**WORK REQUIRED**
Please state how many lines of the data contain "samples". The number by itself is enough.

**LISTED RECORDS**
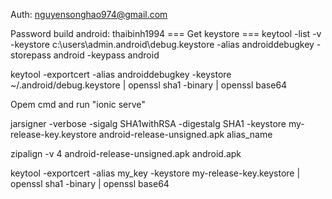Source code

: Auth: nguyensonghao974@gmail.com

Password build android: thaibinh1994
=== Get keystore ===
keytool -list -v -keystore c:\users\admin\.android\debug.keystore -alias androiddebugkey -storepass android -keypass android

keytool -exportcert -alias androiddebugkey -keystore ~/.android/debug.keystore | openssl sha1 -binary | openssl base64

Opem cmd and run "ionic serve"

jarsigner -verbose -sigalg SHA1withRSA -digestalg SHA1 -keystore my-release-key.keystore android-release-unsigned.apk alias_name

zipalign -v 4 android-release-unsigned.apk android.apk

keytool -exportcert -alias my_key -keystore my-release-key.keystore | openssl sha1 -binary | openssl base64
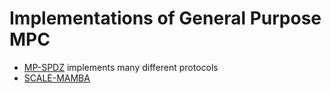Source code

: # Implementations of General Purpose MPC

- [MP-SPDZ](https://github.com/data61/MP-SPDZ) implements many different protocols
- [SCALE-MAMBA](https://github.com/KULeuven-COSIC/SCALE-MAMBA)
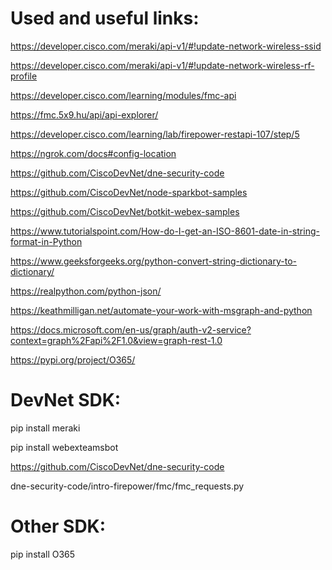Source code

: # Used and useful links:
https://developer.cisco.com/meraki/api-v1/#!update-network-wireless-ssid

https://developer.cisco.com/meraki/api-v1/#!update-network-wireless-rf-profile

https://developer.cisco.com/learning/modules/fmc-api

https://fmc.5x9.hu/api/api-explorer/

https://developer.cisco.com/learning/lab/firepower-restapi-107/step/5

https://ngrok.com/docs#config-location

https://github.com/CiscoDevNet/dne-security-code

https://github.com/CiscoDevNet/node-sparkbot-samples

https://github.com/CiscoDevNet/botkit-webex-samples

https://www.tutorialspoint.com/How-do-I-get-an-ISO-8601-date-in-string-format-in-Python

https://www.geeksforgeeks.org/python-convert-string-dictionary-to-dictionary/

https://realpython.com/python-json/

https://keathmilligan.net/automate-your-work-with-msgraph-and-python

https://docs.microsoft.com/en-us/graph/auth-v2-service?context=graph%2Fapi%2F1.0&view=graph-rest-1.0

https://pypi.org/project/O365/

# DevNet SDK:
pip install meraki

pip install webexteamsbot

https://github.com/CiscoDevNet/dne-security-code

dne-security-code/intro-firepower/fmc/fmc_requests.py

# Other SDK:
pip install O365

**FINAL ANSWER**
2